▶ Exercise brief
Lines below that include "input" are the answer; copy each one.

Stored items:
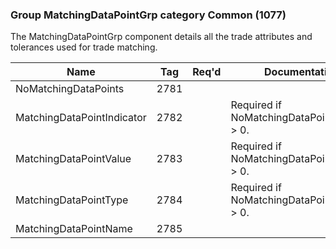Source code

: ### Group MatchingDataPointGrp category Common (1077)

The MatchingDataPointGrp component details all the trade attributes and tolerances used for trade matching.

| Name                       | Tag  | Req'd | Documentation                               |
|----------------------------|------|----------|---------------------------------------------|
| NoMatchingDataPoints       | 2781 |       |                                             |
| MatchingDataPointIndicator | 2782 |       | Required if NoMatchingDataPoints(2781) > 0. |
| MatchingDataPointValue     | 2783 |       | Required if NoMatchingDataPoints(2781) > 0. |
| MatchingDataPointType      | 2784 |       | Required if NoMatchingDataPoints(2781) > 0. |
| MatchingDataPointName      | 2785 |       |                                             |

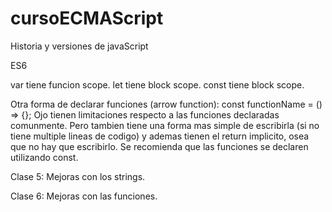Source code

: # cursoECMAScript
Historia y versiones de javaScript

ES6

var tiene funcion scope.
let tiene block scope.
const tiene block scope.

Otra forma de declarar funciones (arrow function): const functionName = () => {};
Ojo tienen limitaciones respecto a las funciones declaradas comunmente. Pero tambien tiene una forma mas simple de escribirla (si no tiene multiple lineas de codigo) y ademas tienen el return implicito, osea que no hay que escribirlo.
Se recomienda que las funciones se declaren utilizando const.

Clase 5: Mejoras con los strings.

Clase 6: Mejoras con las funciones.
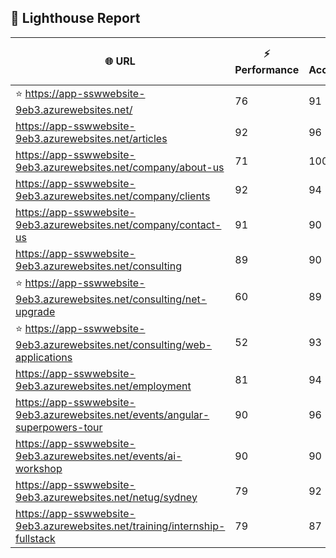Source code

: ## 🚀 Lighthouse Report

| 🌐 URL | ⚡ Performance | ♿ Accessibility | ✅ Best Practices | 🔍 SEO | 📦 Bundle Size | 🗑️ Unused Bundle |
| --- | ----------- | ------------- | -------------- | --- | ---------------- | ---------------- |
| ⭐ https://app-sswwebsite-9eb3.azurewebsites.net/ | 76 | 91 | 78 | 100 | 0.00 MB | 0.00 MB |
| https://app-sswwebsite-9eb3.azurewebsites.net/articles | 92 | 96 | 78 | 92 | 0.00 MB | 0.00 MB |
| https://app-sswwebsite-9eb3.azurewebsites.net/company/about-us | 71 | 100 | 78 | 100 | 0.00 MB | 0.00 MB |
| https://app-sswwebsite-9eb3.azurewebsites.net/company/clients | 92 | 94 | 78 | 100 | 0.00 MB | 0.00 MB |
| https://app-sswwebsite-9eb3.azurewebsites.net/company/contact-us | 91 | 90 | 78 | 92 | 0.00 MB | 0.00 MB |
| https://app-sswwebsite-9eb3.azurewebsites.net/consulting | 89 | 90 | 74 | 100 | 0.00 MB | 0.00 MB |
| ⭐ https://app-sswwebsite-9eb3.azurewebsites.net/consulting/net-upgrade | 60 | 89 | 59 | 85 | 0.00 MB | 0.00 MB |
| ⭐ https://app-sswwebsite-9eb3.azurewebsites.net/consulting/web-applications | 52 | 93 | 59 | 85 | 0.00 MB | 0.00 MB |
| https://app-sswwebsite-9eb3.azurewebsites.net/employment | 81 | 94 | 78 | 100 | 0.00 MB | 0.00 MB |
| https://app-sswwebsite-9eb3.azurewebsites.net/events/angular-superpowers-tour | 90 | 96 | 74 | 100 | 0.00 MB | 0.00 MB |
| https://app-sswwebsite-9eb3.azurewebsites.net/events/ai-workshop | 90 | 90 | 74 | 92 | 0.00 MB | 0.00 MB |
| https://app-sswwebsite-9eb3.azurewebsites.net/netug/sydney | 79 | 92 | 78 | 92 | 0.00 MB | 0.00 MB |
| https://app-sswwebsite-9eb3.azurewebsites.net/training/internship-fullstack | 79 | 87 | 78 | 100 | 0.00 MB | 0.00 MB |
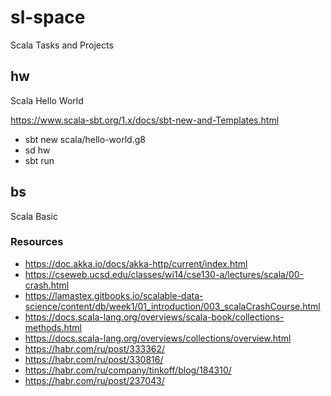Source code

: # sl-space
Scala Tasks and Projects

## hw

Scala Hello World

https://www.scala-sbt.org/1.x/docs/sbt-new-and-Templates.html

* sbt new scala/hello-world.g8
* sd hw
* sbt run

## bs

Scala Basic

### Resources

* https://doc.akka.io/docs/akka-http/current/index.html
* https://cseweb.ucsd.edu/classes/wi14/cse130-a/lectures/scala/00-crash.html
* https://lamastex.gitbooks.io/scalable-data-science/content/db/week1/01_introduction/003_scalaCrashCourse.html
* https://docs.scala-lang.org/overviews/scala-book/collections-methods.html
* https://docs.scala-lang.org/overviews/collections/overview.html
* https://habr.com/ru/post/333362/
* https://habr.com/ru/post/330816/
* https://habr.com/ru/company/tinkoff/blog/184310/
* https://habr.com/ru/post/237043/
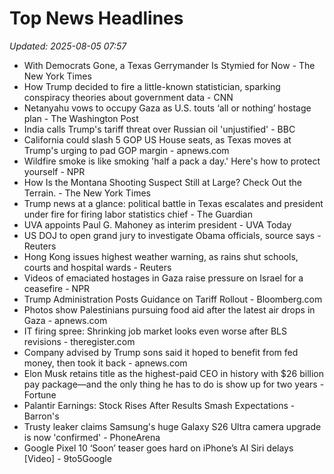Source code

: # Top News Headlines

_Updated: 2025-08-05 07:57_

- With Democrats Gone, a Texas Gerrymander Is Stymied for Now - The New York Times
- How Trump decided to fire a little-known statistician, sparking conspiracy theories about government data - CNN
- Netanyahu vows to occupy Gaza as U.S. touts ‘all or nothing’ hostage plan - The Washington Post
- India calls Trump's tariff threat over Russian oil 'unjustified' - BBC
- California could slash 5 GOP US House seats, as Texas moves at Trump's urging to pad GOP margin - apnews.com
- Wildfire smoke is like smoking 'half a pack a day.' Here's how to protect yourself - NPR
- How Is the Montana Shooting Suspect Still at Large? Check Out the Terrain. - The New York Times
- Trump news at a glance: political battle in Texas escalates and president under fire for firing labor statistics chief - The Guardian
- UVA appoints Paul G. Mahoney as interim president - UVA Today
- US DOJ to open grand jury to investigate Obama officials, source says - Reuters
- Hong Kong issues highest weather warning, as rains shut schools, courts and hospital wards - Reuters
- Videos of emaciated hostages in Gaza raise pressure on Israel for a ceasefire - NPR
- Trump Administration Posts Guidance on Tariff Rollout - Bloomberg.com
- Photos show Palestinians pursuing food aid after the latest air drops in Gaza - apnews.com
- IT firing spree: Shrinking job market looks even worse after BLS revisions - theregister.com
- Company advised by Trump sons said it hoped to benefit from fed money, then took it back - apnews.com
- Elon Musk retains title as the highest-paid CEO in history with $26 billion pay package—and the only thing he has to do is show up for two years - Fortune
- Palantir Earnings: Stock Rises After Results Smash Expectations - Barron's
- Trusty leaker claims Samsung's huge Galaxy S26 Ultra camera upgrade is now 'confirmed' - PhoneArena
- Google Pixel 10 ‘Soon’ teaser goes hard on iPhone’s AI Siri delays [Video] - 9to5Google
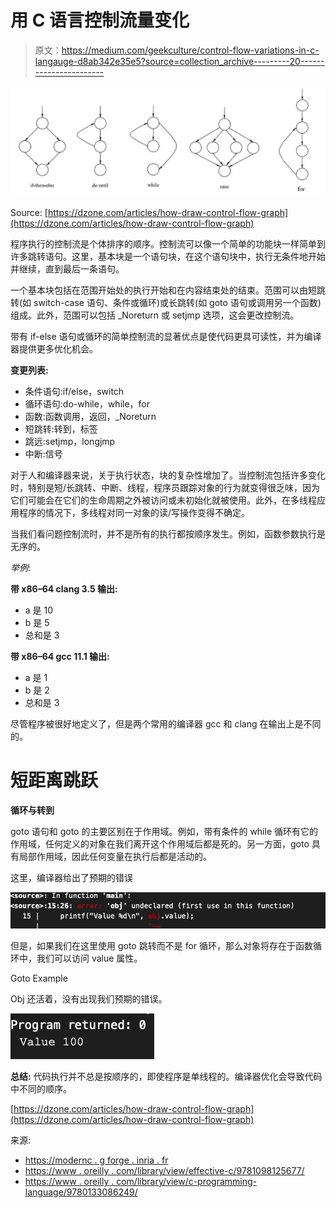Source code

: # 用 C 语言控制流量变化

> 原文：<https://medium.com/geekculture/control-flow-variations-in-c-langauge-d8ab342e35e5?source=collection_archive---------20----------------------->

![](img/cc88d3a7c0c14c4dac3640b861f5b476.png)

Source: [https://dzone.com/articles/how-draw-control-flow-graph](https://dzone.com/articles/how-draw-control-flow-graph)

程序执行的控制流是个体排序的顺序。控制流可以像一个简单的功能块一样简单到许多跳转语句。这里，基本块是一个语句块，在这个语句块中，执行无条件地开始并继续，直到最后一条语句。

一个基本块包括在范围开始处的执行开始和在内容结束处的结束。范围可以由短跳转(如 switch-case 语句、条件或循环)或长跳转(如 goto 语句或调用另一个函数)组成。此外，范围可以包括 _Noreturn 或 setjmp 选项，这会更改控制流。

带有 if-else 语句或循环的简单控制流的显著优点是使代码更具可读性，并为编译器提供更多优化机会。

**变更列表:**

*   条件语句:if/else，switch
*   循环语句:do-while，while，for
*   函数:函数调用，返回，_Noreturn
*   短跳转:转到，标签
*   跳远:setjmp，longjmp
*   中断:信号

对于人和编译器来说，关于执行状态，块的复杂性增加了。当控制流包括许多变化时，特别是短/长跳转、中断、线程，程序员跟踪对象的行为就变得很乏味，因为它们可能会在它们的生命周期之外被访问或未初始化就被使用。此外，在多线程应用程序的情况下，多线程对同一对象的读/写操作变得不确定。

当我们看问题控制流时，并不是所有的执行都按顺序发生。例如，函数参数执行是无序的。

*举例*:

**带 x86–64 clang 3.5 输出:**

*   a 是 10
*   b 是 5
*   总和是 3

**带 x86–64 gcc 11.1 输出:**

*   a 是 1
*   b 是 2
*   总和是 3

尽管程序被很好地定义了，但是两个常用的编译器 gcc 和 clang 在输出上是不同的。

# 短距离跳跃

**循环与转到**

goto 语句和 goto 的主要区别在于作用域。例如，带有条件的 while 循环有它的作用域，任何定义的对象在我们离开这个作用域后都是死的。另一方面，goto 具有局部作用域，因此任何变量在执行后都是活动的。

这里，编译器给出了预期的错误

![](img/1e619f419efea8ab378efb21d9c33d96.png)

但是，如果我们在这里使用 goto 跳转而不是 for 循环，那么对象将存在于函数循环中，我们可以访问 value 属性。

Goto Example

Obj 还活着，没有出现我们预期的错误。

![](img/1ace67927fb89125fc2cbfc4e86bc22a.png)

**总结:**
代码执行并不总是按顺序的，即使程序是单线程的。编译器优化会导致代码中不同的顺序。

[https://dzone.com/articles/how-draw-control-flow-graph](https://dzone.com/articles/how-draw-control-flow-graph)

来源:

*   [https://modernc . g forge . inria . fr](https://modernc.gforge.inria.fr)
*   [https://www . oreilly . com/library/view/effective-c/9781098125677/](https://www.oreilly.com/library/view/effective-c/9781098125677/)
*   [https://www . oreilly . com/library/view/c-programming-language/9780133086249/](https://www.oreilly.com/library/view/c-programming-language/9780133086249/)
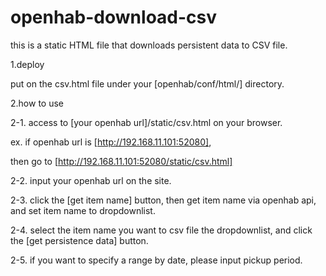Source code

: # openhab-download-csv
this is a static HTML file that downloads persistent data to CSV file.

1.deploy

put on the csv.html file under your [openhab/conf/html/] directory.


2.how to use

2-1. access to [your openhab url]/static/csv.html on your browser.

ex. if openhab url is [http://192.168.11.101:52080],

then go to [http://192.168.11.101:52080/static/csv.html]

2-2. input your openhab url on the site.

2-3. click the [get item name] button,
     then get item name via openhab api,
     and set item name to dropdownlist.
     
2-4. select the item name you want to csv file the dropdownlist,
     and click the [get persistence data] button.
     
2-5. if you want to specify a range by date,
     please input pickup period. 
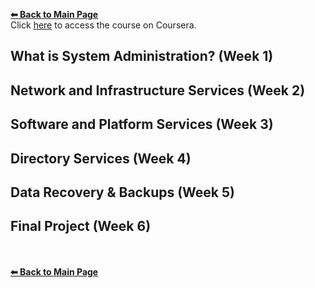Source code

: **[⬅ Back to Main Page](https://github.com/mais-hatem/Google-IT-Support-Professional-Certificate-Courses-Notes/blob/master/README.md)**
<br>
Click [here](https://www.coursera.org/learn/system-administration-it-infrastructure-services?specialization=google-it-support) to access the course on Coursera.

## What is System Administration? (Week 1)
## Network and Infrastructure Services (Week 2)
## Software and Platform Services (Week 3)
## Directory Services (Week 4)
## Data Recovery & Backups (Week 5)
## Final Project (Week 6)

<br><br>**[⬅ Back to Main Page](https://github.com/mais-hatem/Google-IT-Support-Professional-Certificate-Courses-Notes/blob/master/README.md)**
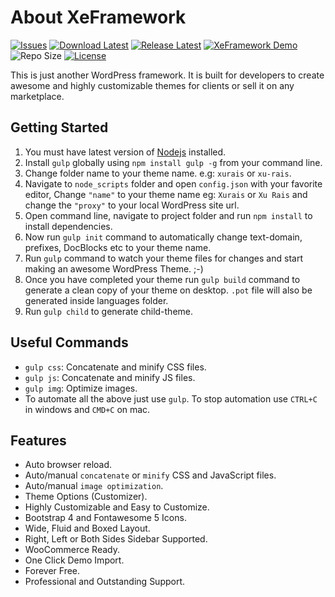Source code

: # About XeFramework

[![Issues](https://img.shields.io/github/issues/XeCreators/xe-framework)](https://github.com/XeCreators/xe-framework/issues)
[![Download Latest](https://img.shields.io/github/downloads/XeCreators/xe-framework/total)](https://github.com/XeCreators/xe-framework/releases/latest)
[![Release Latest](https://img.shields.io/github/v/release/XeCreators/xe-framework?color=yellowgreen)](https://github.com/XeCreators/xe-framework/releases/latest)
[![XeFramework Demo](https://img.shields.io/badge/XeFramework-demo-blue)](https://demos.xecreators.pk/)
![Repo Size](https://img.shields.io/github/repo-size/XeCreators/xe-framework.svg)
[![License](https://img.shields.io/badge/License-GPL-2.0-orange.svg)](https://www.gnu.org/licenses/old-licenses/gpl-2.0.html)

This is just another WordPress framework. It is built for developers to create awesome and highly customizable themes for clients or sell it on any marketplace.

## Getting Started

1. You must have latest version of [Nodejs](https://nodejs.org/en/) installed.
2. Install `gulp` globally using `npm install gulp -g` from your command line.
3. Change folder name to your theme name. e.g: `xurais` or `xu-rais`.
4. Navigate to `node_scripts` folder and open `config.json` with your favorite editor, Change `"name"` to your theme name eg: `Xurais` or `Xu Rais` and change the `"proxy"` to your local WordPress site url.
5. Open command line, navigate to project folder and run `npm install` to install dependencies.
6. Now run `gulp init` command to automatically change text-domain, prefixes, DocBlocks etc to your theme name.
7. Run `gulp` command to watch your theme files for changes and start making an awesome WordPress Theme. ;-)
8. Once you have completed your theme run `gulp build` command to generate a clean copy of your theme on desktop. `.pot` file will also be generated inside languages folder.
9. Run `gulp child` to generate child-theme.

## Useful Commands

* `gulp css`: Concatenate and minify CSS files.
* `gulp js`: Concatenate and minify JS files.
* `gulp img`: Optimize images.
* To automate all the above just use `gulp`. To stop automation use `CTRL+C` in windows and `CMD+C` on mac.

## Features

* Auto browser reload.
* Auto/manual `concatenate` or `minify` CSS and JavaScript files.
* Auto/manual `image optimization`.
* Theme Options (Customizer).
* Highly Customizable and Easy to Customize.
* Bootstrap 4 and Fontawesome 5 Icons.
* Wide, Fluid and Boxed Layout.
* Right, Left or Both Sides Sidebar Supported.
* WooCommerce Ready.
* One Click Demo Import.
* Forever Free.
* Professional and Outstanding Support.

▶ Solution
2-2. input your openhab url on the site.
     please input pickup period. 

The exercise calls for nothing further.